Public bodies' incomprehensible or misleading responses to trade union funding FOI requests

The TaxPayers’ Alliance yesterday exposed the scandalous amount of taxpayers’ money being used to subsidise trade union activity through both direct grants and so-called facility time. Finding out how our money is spent should be easy. But ferreting it out proved to be an arduous task as many public bodies provided incomprehensible or misleading responses to our requests for information. You can listen to our Chief Executive, Matthew Sinclair, discuss the findings of the report on yesterday's BBC Radio 4 Today programme below:

Shockingly, nineteen public bodies never replied to our requests at all despite being legally obliged to under the Freedom of Information Act 2000. Another 461 either did not provide or confessed that they do not to record some or even all of the staff time they provide to trade unions at all.

One offender was Derbyshire Fire Service who refused to provide a response without first being paid £450 claiming the request would generate too much work for their HR department. Other bodies appeared unable to comprehend what was being asked of them, repeatedly giving confused or unintelligible replies despite repeated clarifications. The standard accounting and HR terminology of “full time equivalent” staff numbers seemed beyond the grasp of the HR and finance staff who would have dealt with our response, raising questions about the level of competence in the public sector.

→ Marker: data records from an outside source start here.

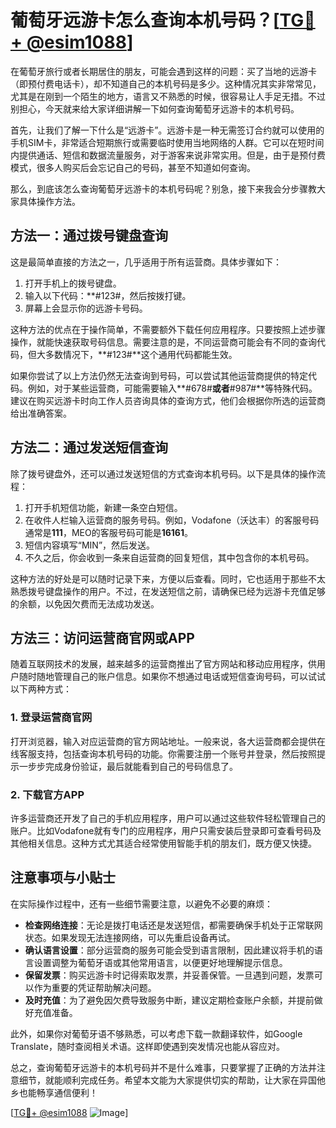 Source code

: # 葡萄牙远游卡怎么查询本机号码？[[TG💪+ @esim1088](https://t.me/s/esim1088)]

在葡萄牙旅行或者长期居住的朋友，可能会遇到这样的问题：买了当地的远游卡（即预付费电话卡），却不知道自己的本机号码是多少。这种情况其实非常常见，尤其是在刚到一个陌生的地方，语言又不熟悉的时候，很容易让人手足无措。不过别担心，今天就来给大家详细讲解一下如何查询葡萄牙远游卡的本机号码。

首先，让我们了解一下什么是“远游卡”。远游卡是一种无需签订合约就可以使用的手机SIM卡，非常适合短期旅行或需要临时使用当地网络的人群。它可以在短时间内提供通话、短信和数据流量服务，对于游客来说非常实用。但是，由于是预付费模式，很多人购买后会忘记自己的号码，甚至不知道如何查询。

那么，到底该怎么查询葡萄牙远游卡的本机号码呢？别急，接下来我会分步骤教大家具体操作方法。

## 方法一：通过拨号键盘查询

这是最简单直接的方法之一，几乎适用于所有运营商。具体步骤如下：

1. 打开手机上的拨号键盘。
2. 输入以下代码：**#123#，然后按拨打键。
3. 屏幕上会显示你的远游卡号码。

这种方法的优点在于操作简单，不需要额外下载任何应用程序。只要按照上述步骤操作，就能快速获取号码信息。需要注意的是，不同运营商可能会有不同的查询代码，但大多数情况下，**#123#**这个通用代码都能生效。

如果你尝试了以上方法仍然无法查询到号码，可以尝试其他运营商提供的特定代码。例如，对于某些运营商，可能需要输入**#678#**或者**#987#**等特殊代码。建议在购买远游卡时向工作人员咨询具体的查询方式，他们会根据你所选的运营商给出准确答案。

## 方法二：通过发送短信查询

除了拨号键盘外，还可以通过发送短信的方式查询本机号码。以下是具体的操作流程：

1. 打开手机短信功能，新建一条空白短信。
2. 在收件人栏输入运营商的服务号码。例如，Vodafone（沃达丰）的客服号码通常是**111**，MEO的客服号码可能是**16161**。
3. 短信内容填写“MIN”，然后发送。
4. 不久之后，你会收到一条来自运营商的回复短信，其中包含你的本机号码。

这种方法的好处是可以随时记录下来，方便以后查看。同时，它也适用于那些不太熟悉拨号键盘操作的用户。不过，在发送短信之前，请确保已经为远游卡充值足够的余额，以免因欠费而无法成功发送。

## 方法三：访问运营商官网或APP

随着互联网技术的发展，越来越多的运营商推出了官方网站和移动应用程序，供用户随时随地管理自己的账户信息。如果你不想通过电话或短信查询号码，可以试试以下两种方式：

### 1. 登录运营商官网
打开浏览器，输入对应运营商的官方网站地址。一般来说，各大运营商都会提供在线客服支持，包括查询本机号码的功能。你需要注册一个账号并登录，然后按照提示一步步完成身份验证，最后就能看到自己的号码信息了。

### 2. 下载官方APP
许多运营商还开发了自己的手机应用程序，用户可以通过这些软件轻松管理自己的账户。比如Vodafone就有专门的应用程序，用户只需安装后登录即可查看号码及其他相关信息。这种方式尤其适合经常使用智能手机的朋友们，既方便又快捷。

## 注意事项与小贴士

在实际操作过程中，还有一些细节需要注意，以避免不必要的麻烦：

- **检查网络连接**：无论是拨打电话还是发送短信，都需要确保手机处于正常联网状态。如果发现无法连接网络，可以先重启设备再试。
- **确认语言设置**：部分运营商的服务可能会受到语言限制，因此建议将手机的语言设置调整为葡萄牙语或其他常用语言，以便更好地理解提示信息。
- **保留发票**：购买远游卡时记得索取发票，并妥善保管。一旦遇到问题，发票可以作为重要的凭证帮助解决问题。
- **及时充值**：为了避免因欠费导致服务中断，建议定期检查账户余额，并提前做好充值准备。

此外，如果你对葡萄牙语不够熟悉，可以考虑下载一款翻译软件，如Google Translate，随时查阅相关术语。这样即使遇到突发情况也能从容应对。

总之，查询葡萄牙远游卡的本机号码并不是什么难事，只要掌握了正确的方法并注意细节，就能顺利完成任务。希望本文能为大家提供切实的帮助，让大家在异国他乡也能畅享通信便利！

[[TG💪+ @esim1088](https://t.me/s/esim1088) ![Image](https://i.postimg.cc/4NQfJmqS/Snipaste-2025-05-13-00-14-12.png)] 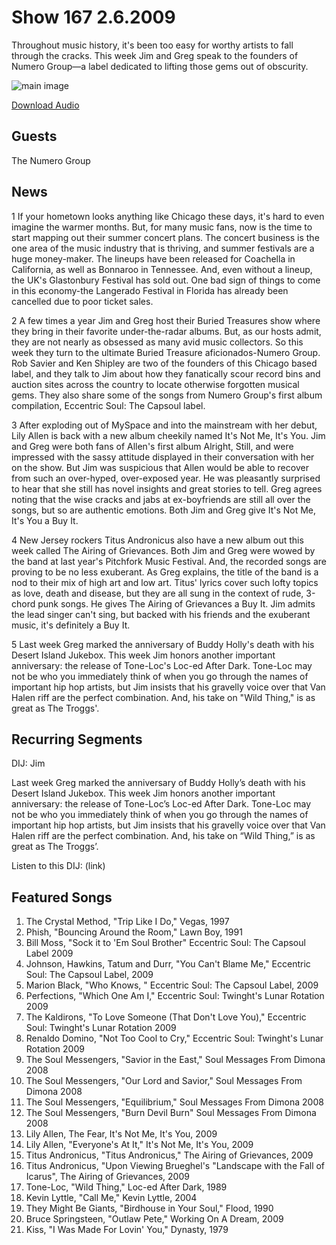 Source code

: # Show 167 2.6.2009
Throughout music history, it's been too easy for worthy artists to fall through the cracks. This week Jim and Greg speak to the founders of Numero Group—a label dedicated to lifting those gems out of obscurity. 

![main image](http://www.soundopinions.org/images/numerogroup.jpg)

[Download Audio](http://audio.soundopinions.org/streams/2009/02/so_20090206.m3u)

## Guests
The Numero Group

## News
1 If your hometown looks anything like Chicago these days, it's hard to even imagine the warmer months. But, for many music fans, now is the time to start mapping out their summer concert plans. The concert business is the one area of the music industry that is thriving, and summer festivals are a huge money-maker. The lineups have been released for Coachella in California, as well as Bonnaroo in Tennessee. And, even without a lineup, the UK's Glastonbury Festival has sold out. One bad sign of things to come in this economy-the Langerado Festival in Florida has already been cancelled due to poor ticket sales.

2 A few times a year Jim and Greg host their Buried Treasures show where they bring in their favorite under-the-radar albums. But, as our hosts admit, they are not nearly as obsessed as many avid music collectors. So this week they turn to the ultimate Buried Treasure aficionados-Numero Group. Rob Savier and Ken Shipley are two of the founders of this Chicago based label, and they talk to Jim about how they fanatically scour record bins and auction sites across the country to locate otherwise forgotten musical gems. They also share some of the songs from Numero Group's first album compilation, Eccentric Soul: The Capsoul label.

3 After exploding out of MySpace and into the mainstream with her debut, Lily Allen is back with a new album cheekily named It's Not Me, It's You. Jim and Greg were both fans of Allen's first album Alright, Still, and were impressed with the sassy attitude displayed in their conversation with her on the show. But Jim was suspicious that Allen would be able to recover from such an over-hyped, over-exposed year. He was pleasantly surprised to hear that she still has novel insights and great stories to tell. Greg agrees noting that the wise cracks and jabs at ex-boyfriends are still all over the songs, but so are authentic emotions. Both Jim and Greg give It's Not Me, It's You a Buy It.

4 New Jersey rockers Titus Andronicus also have a new album out this week called The Airing of Grievances. Both Jim and Greg were wowed by the band at last year's Pitchfork Music Festival. And, the recorded songs are proving to be no less exuberant. As Greg explains, the title of the band is a nod to their mix of high art and low art. Titus' lyrics cover such lofty topics as love, death and disease, but they are all sung in the context of rude, 3-chord punk songs. He gives The Airing of Grievances a Buy It. Jim admits the lead singer can't sing, but backed with his friends and the exuberant music, it's definitely a Buy It.

5 Last week Greg marked the anniversary of Buddy Holly's death with his Desert Island Jukebox. This week Jim honors another important anniversary: the release of Tone-Loc's Loc-ed After Dark. Tone-Loc may not be who you immediately think of when you go through the names of important hip hop artists, but Jim insists that his gravelly voice over that Van Halen riff are the perfect combination. And, his take on "Wild Thing," is as great as The Troggs'.

## Recurring Segments
DIJ: Jim

Last week Greg marked the anniversary of Buddy Holly’s death with his Desert Island Jukebox. This week Jim honors another important anniversary: the release of Tone-Loc’s Loc-ed After Dark. Tone-Loc may not be who you immediately think of when you go through the names of important hip hop artists, but Jim insists that his gravelly voice over that Van Halen riff are the perfect combination. And, his take on “Wild Thing,” is as great as The Troggs’.

Listen to this DIJ: (link)

## Featured Songs
1. The Crystal Method, "Trip Like I Do," Vegas, 1997
2. Phish, "Bouncing Around the Room," Lawn Boy, 1991
3. Bill Moss, "Sock it to 'Em Soul Brother" Eccentric Soul: The Capsoul Label 2009
4. Johnson, Hawkins, Tatum and Durr, "You Can't Blame Me," Eccentric Soul: The Capsoul Label, 2009
5. Marion Black, "Who Knows, " Eccentric Soul: The Capsoul Label, 2009
6. Perfections, "Which One Am I," Eccentric Soul: Twinght's Lunar Rotation 2009
7. The Kaldirons, "To Love Someone (That Don't Love You)," Eccentric Soul: Twinght's Lunar Rotation 2009
8. Renaldo Domino, "Not Too Cool to Cry," Eccentric Soul: Twinght's Lunar Rotation 2009
9. The Soul Messengers, "Savior in the East," Soul Messages From Dimona 2008
10. The Soul Messengers, "Our Lord and Savior," Soul Messages From Dimona 2008
11. The Soul Messengers, "Equilibrium," Soul Messages From Dimona 2008
12. The Soul Messengers, "Burn Devil Burn" Soul Messages From Dimona 2008
13. Lily Allen, The Fear, It's Not Me, It's You, 2009
14. Lily Allen, "Everyone's At It," It's Not Me, It's You, 2009
15. Titus Andronicus, "Titus Andronicus," The Airing of Grievances, 2009
16. Titus Andronicus, "Upon Viewing Brueghel's "Landscape with the Fall of Icarus", The Airing of Grievances, 2009
17. Tone-Loc, "Wild Thing," Loc-ed After Dark, 1989
18. Kevin Lyttle, "Call Me," Kevin Lyttle, 2004
19. They Might Be Giants, "Birdhouse in Your Soul," Flood, 1990
20. Bruce Springsteen, "Outlaw Pete," Working On A Dream, 2009
21. Kiss, "I Was Made For Lovin' You," Dynasty, 1979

Clatterbridge NHS Foundation Trust listed a number of trade unions in their reply, before going onto say that these were only the main ones their HR departments are ‘aware of.’ This bizarre phrase makes you wonder whether their HR department even knows which trade unions are operating within their trust. More alarming still was the response from Dudley and Walsall Mental Health Trust, who copied and pasted a standard text issued by the trade union Unite, presumably keen for councils and other public sector bodies to keep the true cost of its disgraceful subsidy hidden from taxpayers issued this standard reply to public bodies:

“It is acceptable to respond that the organisation does not collect information on the daily interaction between union representatives and managers or union representatives and their members and that it would be financially prohibitive and impractical to do so”.

The difficulty we encounter when trying to expose how much of our money is being spent on trade unions raises serious questions about the commitment to transparency and efficient use of taxpayers’ money in some organisations. This is unacceptable and cannot be allowed to continue. All public organisations must ensure in that they provide full and frank disclosures about how they spend our money and if they don’t keep proper records about how it is spent then that should change urgently, too.